• **WORK REQUIRED**
Every record below must be returned exactly as it was received.

[Stored items]
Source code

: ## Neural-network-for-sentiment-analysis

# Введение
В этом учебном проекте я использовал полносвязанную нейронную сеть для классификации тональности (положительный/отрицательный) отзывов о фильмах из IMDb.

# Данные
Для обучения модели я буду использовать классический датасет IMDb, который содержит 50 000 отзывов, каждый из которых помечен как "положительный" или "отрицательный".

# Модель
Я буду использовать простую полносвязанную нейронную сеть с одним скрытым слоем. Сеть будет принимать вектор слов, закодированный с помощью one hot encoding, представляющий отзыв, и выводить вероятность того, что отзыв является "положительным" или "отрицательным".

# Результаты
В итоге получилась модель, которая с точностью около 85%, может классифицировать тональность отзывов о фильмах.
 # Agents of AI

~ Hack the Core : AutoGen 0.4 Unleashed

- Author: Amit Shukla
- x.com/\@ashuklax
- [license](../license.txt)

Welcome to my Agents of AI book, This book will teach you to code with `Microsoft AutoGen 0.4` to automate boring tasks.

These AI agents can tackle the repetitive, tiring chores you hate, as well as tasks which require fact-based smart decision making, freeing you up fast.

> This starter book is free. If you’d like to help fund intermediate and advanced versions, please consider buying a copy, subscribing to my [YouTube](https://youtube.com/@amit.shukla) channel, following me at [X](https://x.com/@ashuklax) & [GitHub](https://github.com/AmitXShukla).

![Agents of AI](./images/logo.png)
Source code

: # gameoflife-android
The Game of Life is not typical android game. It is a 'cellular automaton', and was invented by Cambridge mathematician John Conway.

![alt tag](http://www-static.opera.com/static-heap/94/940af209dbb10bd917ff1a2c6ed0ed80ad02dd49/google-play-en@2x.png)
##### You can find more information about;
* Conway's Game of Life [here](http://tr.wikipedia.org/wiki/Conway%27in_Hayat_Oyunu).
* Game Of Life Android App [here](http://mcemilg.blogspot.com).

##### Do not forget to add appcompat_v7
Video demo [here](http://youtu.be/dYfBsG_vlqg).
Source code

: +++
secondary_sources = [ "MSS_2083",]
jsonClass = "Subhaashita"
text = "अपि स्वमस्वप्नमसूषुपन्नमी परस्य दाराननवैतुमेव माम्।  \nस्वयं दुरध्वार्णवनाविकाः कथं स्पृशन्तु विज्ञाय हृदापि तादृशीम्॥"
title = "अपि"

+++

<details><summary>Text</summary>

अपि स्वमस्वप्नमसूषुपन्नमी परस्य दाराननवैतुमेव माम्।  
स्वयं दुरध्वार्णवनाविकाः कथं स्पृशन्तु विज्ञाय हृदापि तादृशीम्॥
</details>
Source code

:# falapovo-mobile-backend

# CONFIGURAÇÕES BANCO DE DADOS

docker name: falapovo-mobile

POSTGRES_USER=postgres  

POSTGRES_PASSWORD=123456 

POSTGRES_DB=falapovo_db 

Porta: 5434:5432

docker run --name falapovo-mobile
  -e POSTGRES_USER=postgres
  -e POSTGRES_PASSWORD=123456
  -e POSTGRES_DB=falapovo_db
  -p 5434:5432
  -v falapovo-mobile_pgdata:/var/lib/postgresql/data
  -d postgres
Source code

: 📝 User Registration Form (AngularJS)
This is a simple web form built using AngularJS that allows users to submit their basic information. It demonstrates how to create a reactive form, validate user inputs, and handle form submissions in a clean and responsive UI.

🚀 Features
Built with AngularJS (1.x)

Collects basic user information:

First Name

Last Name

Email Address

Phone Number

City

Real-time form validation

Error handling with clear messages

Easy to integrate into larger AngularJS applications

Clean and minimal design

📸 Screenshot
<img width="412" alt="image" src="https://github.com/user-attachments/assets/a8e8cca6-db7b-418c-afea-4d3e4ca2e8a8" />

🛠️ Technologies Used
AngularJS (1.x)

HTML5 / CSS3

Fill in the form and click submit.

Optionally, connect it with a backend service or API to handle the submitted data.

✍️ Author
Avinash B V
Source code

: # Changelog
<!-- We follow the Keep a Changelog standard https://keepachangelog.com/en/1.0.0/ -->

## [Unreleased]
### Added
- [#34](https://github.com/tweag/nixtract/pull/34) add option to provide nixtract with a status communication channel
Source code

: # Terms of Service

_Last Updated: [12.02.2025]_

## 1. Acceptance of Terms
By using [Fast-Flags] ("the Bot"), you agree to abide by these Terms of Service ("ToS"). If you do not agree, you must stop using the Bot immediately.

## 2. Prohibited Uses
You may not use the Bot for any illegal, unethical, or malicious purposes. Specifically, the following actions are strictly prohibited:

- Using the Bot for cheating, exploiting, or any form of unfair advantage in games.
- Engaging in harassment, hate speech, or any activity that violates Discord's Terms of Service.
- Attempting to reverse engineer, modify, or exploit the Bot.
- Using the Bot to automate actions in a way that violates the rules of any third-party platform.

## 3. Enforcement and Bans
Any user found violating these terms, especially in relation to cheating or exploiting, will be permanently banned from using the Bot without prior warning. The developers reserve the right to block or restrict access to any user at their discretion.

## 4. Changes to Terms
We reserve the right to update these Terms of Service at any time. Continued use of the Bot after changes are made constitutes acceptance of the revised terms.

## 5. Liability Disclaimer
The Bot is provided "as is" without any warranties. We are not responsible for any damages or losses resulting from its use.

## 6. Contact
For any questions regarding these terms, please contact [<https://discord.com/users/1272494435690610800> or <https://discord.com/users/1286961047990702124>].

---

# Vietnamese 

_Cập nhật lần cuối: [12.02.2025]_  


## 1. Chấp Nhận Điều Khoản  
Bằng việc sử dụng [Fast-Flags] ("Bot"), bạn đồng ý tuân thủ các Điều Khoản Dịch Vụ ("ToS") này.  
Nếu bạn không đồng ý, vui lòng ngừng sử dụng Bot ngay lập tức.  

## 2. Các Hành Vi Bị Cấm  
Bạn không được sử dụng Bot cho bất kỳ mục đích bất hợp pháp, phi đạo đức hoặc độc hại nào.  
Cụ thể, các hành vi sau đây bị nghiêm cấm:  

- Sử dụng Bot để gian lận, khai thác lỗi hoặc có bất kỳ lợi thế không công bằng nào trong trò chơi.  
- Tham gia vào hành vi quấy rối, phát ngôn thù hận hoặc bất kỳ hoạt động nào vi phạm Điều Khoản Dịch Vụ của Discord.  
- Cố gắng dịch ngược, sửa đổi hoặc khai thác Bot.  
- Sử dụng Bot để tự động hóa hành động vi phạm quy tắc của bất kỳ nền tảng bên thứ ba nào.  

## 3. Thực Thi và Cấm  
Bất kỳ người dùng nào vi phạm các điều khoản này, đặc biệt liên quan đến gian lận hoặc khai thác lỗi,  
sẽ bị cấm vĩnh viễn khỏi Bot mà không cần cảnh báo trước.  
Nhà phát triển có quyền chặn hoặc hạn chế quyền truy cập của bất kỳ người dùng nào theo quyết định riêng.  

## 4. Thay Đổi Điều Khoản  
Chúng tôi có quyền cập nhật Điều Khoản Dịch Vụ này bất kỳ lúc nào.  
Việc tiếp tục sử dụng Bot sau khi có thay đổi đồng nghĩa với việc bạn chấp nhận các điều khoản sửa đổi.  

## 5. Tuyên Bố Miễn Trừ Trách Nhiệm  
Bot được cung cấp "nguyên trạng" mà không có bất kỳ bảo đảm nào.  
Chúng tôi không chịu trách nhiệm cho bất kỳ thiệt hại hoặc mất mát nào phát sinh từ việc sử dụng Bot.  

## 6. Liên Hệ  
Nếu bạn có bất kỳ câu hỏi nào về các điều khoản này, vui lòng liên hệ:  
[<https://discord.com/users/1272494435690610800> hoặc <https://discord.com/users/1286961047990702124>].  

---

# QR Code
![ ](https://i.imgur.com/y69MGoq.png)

• **WRITTEN ANSWER**
Source code

: ## Neural-network-for-sentiment-analysis

# Введение
В этом учебном проекте я использовал полносвязанную нейронную сеть для классификации тональности (положительный/отрицательный) отзывов о фильмах из IMDb.

# Данные
Для обучения модели я буду использовать классический датасет IMDb, который содержит 50 000 отзывов, каждый из которых помечен как "положительный" или "отрицательный".

# Модель
Я буду использовать простую полносвязанную нейронную сеть с одним скрытым слоем. Сеть будет принимать вектор слов, закодированный с помощью one hot encoding, представляющий отзыв, и выводить вероятность того, что отзыв является "положительным" или "отрицательным".

# Результаты
В итоге получилась модель, которая с точностью около 85%, может классифицировать тональность отзывов о фильмах.
 # Agents of AI

~ Hack the Core : AutoGen 0.4 Unleashed

- Author: Amit Shukla
- x.com/\@ashuklax
- [license](../license.txt)

Welcome to my Agents of AI book, This book will teach you to code with `Microsoft AutoGen 0.4` to automate boring tasks.

These AI agents can tackle the repetitive, tiring chores you hate, as well as tasks which require fact-based smart decision making, freeing you up fast.

> This starter book is free. If you’d like to help fund intermediate and advanced versions, please consider buying a copy, subscribing to my [YouTube](https://youtube.com/@amit.shukla) channel, following me at [X](https://x.com/@ashuklax) & [GitHub](https://github.com/AmitXShukla).

![Agents of AI](./images/logo.png)
Source code

: # gameoflife-android
The Game of Life is not typical android game. It is a 'cellular automaton', and was invented by Cambridge mathematician John Conway.

![alt tag](http://www-static.opera.com/static-heap/94/940af209dbb10bd917ff1a2c6ed0ed80ad02dd49/google-play-en@2x.png)
##### You can find more information about;
* Conway's Game of Life [here](http://tr.wikipedia.org/wiki/Conway%27in_Hayat_Oyunu).
* Game Of Life Android App [here](http://mcemilg.blogspot.com).

##### Do not forget to add appcompat_v7
Video demo [here](http://youtu.be/dYfBsG_vlqg).
Source code

: +++
secondary_sources = [ "MSS_2083",]
jsonClass = "Subhaashita"
text = "अपि स्वमस्वप्नमसूषुपन्नमी परस्य दाराननवैतुमेव माम्।  \nस्वयं दुरध्वार्णवनाविकाः कथं स्पृशन्तु विज्ञाय हृदापि तादृशीम्॥"
title = "अपि"

+++

<details><summary>Text</summary>

अपि स्वमस्वप्नमसूषुपन्नमी परस्य दाराननवैतुमेव माम्।  
स्वयं दुरध्वार्णवनाविकाः कथं स्पृशन्तु विज्ञाय हृदापि तादृशीम्॥
</details>
Source code

:# falapovo-mobile-backend

# CONFIGURAÇÕES BANCO DE DADOS

docker name: falapovo-mobile

POSTGRES_USER=postgres  

POSTGRES_PASSWORD=123456 

POSTGRES_DB=falapovo_db 

Porta: 5434:5432

docker run --name falapovo-mobile
  -e POSTGRES_USER=postgres
  -e POSTGRES_PASSWORD=123456
  -e POSTGRES_DB=falapovo_db
  -p 5434:5432
  -v falapovo-mobile_pgdata:/var/lib/postgresql/data
  -d postgres
Source code

: 📝 User Registration Form (AngularJS)
This is a simple web form built using AngularJS that allows users to submit their basic information. It demonstrates how to create a reactive form, validate user inputs, and handle form submissions in a clean and responsive UI.

🚀 Features
Built with AngularJS (1.x)

Collects basic user information:

First Name

Last Name

Email Address

Phone Number

City

Real-time form validation

Error handling with clear messages

Easy to integrate into larger AngularJS applications

Clean and minimal design

📸 Screenshot
<img width="412" alt="image" src="https://github.com/user-attachments/assets/a8e8cca6-db7b-418c-afea-4d3e4ca2e8a8" />

🛠️ Technologies Used
AngularJS (1.x)

HTML5 / CSS3

Fill in the form and click submit.

Optionally, connect it with a backend service or API to handle the submitted data.

✍️ Author
Avinash B V
Source code

: # Changelog
<!-- We follow the Keep a Changelog standard https://keepachangelog.com/en/1.0.0/ -->

## [Unreleased]
### Added
- [#34](https://github.com/tweag/nixtract/pull/34) add option to provide nixtract with a status communication channel
Source code

: # Terms of Service

_Last Updated: [12.02.2025]_

## 1. Acceptance of Terms
By using [Fast-Flags] ("the Bot"), you agree to abide by these Terms of Service ("ToS"). If you do not agree, you must stop using the Bot immediately.

## 2. Prohibited Uses
You may not use the Bot for any illegal, unethical, or malicious purposes. Specifically, the following actions are strictly prohibited:

- Using the Bot for cheating, exploiting, or any form of unfair advantage in games.
- Engaging in harassment, hate speech, or any activity that violates Discord's Terms of Service.
- Attempting to reverse engineer, modify, or exploit the Bot.
- Using the Bot to automate actions in a way that violates the rules of any third-party platform.

## 3. Enforcement and Bans
Any user found violating these terms, especially in relation to cheating or exploiting, will be permanently banned from using the Bot without prior warning. The developers reserve the right to block or restrict access to any user at their discretion.

## 4. Changes to Terms
We reserve the right to update these Terms of Service at any time. Continued use of the Bot after changes are made constitutes acceptance of the revised terms.

## 5. Liability Disclaimer
The Bot is provided "as is" without any warranties. We are not responsible for any damages or losses resulting from its use.

## 6. Contact
For any questions regarding these terms, please contact [<https://discord.com/users/1272494435690610800> or <https://discord.com/users/1286961047990702124>].

---

# Vietnamese 

_Cập nhật lần cuối: [12.02.2025]_  


## 1. Chấp Nhận Điều Khoản  
Bằng việc sử dụng [Fast-Flags] ("Bot"), bạn đồng ý tuân thủ các Điều Khoản Dịch Vụ ("ToS") này.  
Nếu bạn không đồng ý, vui lòng ngừng sử dụng Bot ngay lập tức.  

## 2. Các Hành Vi Bị Cấm  
Bạn không được sử dụng Bot cho bất kỳ mục đích bất hợp pháp, phi đạo đức hoặc độc hại nào.  
Cụ thể, các hành vi sau đây bị nghiêm cấm:  

- Sử dụng Bot để gian lận, khai thác lỗi hoặc có bất kỳ lợi thế không công bằng nào trong trò chơi.  
- Tham gia vào hành vi quấy rối, phát ngôn thù hận hoặc bất kỳ hoạt động nào vi phạm Điều Khoản Dịch Vụ của Discord.  
- Cố gắng dịch ngược, sửa đổi hoặc khai thác Bot.  
- Sử dụng Bot để tự động hóa hành động vi phạm quy tắc của bất kỳ nền tảng bên thứ ba nào.  

## 3. Thực Thi và Cấm  
Bất kỳ người dùng nào vi phạm các điều khoản này, đặc biệt liên quan đến gian lận hoặc khai thác lỗi,  
sẽ bị cấm vĩnh viễn khỏi Bot mà không cần cảnh báo trước.  
Nhà phát triển có quyền chặn hoặc hạn chế quyền truy cập của bất kỳ người dùng nào theo quyết định riêng.  

## 4. Thay Đổi Điều Khoản  
Chúng tôi có quyền cập nhật Điều Khoản Dịch Vụ này bất kỳ lúc nào.  
Việc tiếp tục sử dụng Bot sau khi có thay đổi đồng nghĩa với việc bạn chấp nhận các điều khoản sửa đổi.  

## 5. Tuyên Bố Miễn Trừ Trách Nhiệm  
Bot được cung cấp "nguyên trạng" mà không có bất kỳ bảo đảm nào.  
Chúng tôi không chịu trách nhiệm cho bất kỳ thiệt hại hoặc mất mát nào phát sinh từ việc sử dụng Bot.  

## 6. Liên Hệ  
Nếu bạn có bất kỳ câu hỏi nào về các điều khoản này, vui lòng liên hệ:  
[<https://discord.com/users/1272494435690610800> hoặc <https://discord.com/users/1286961047990702124>].  

---

# QR Code
![ ](https://i.imgur.com/y69MGoq.png)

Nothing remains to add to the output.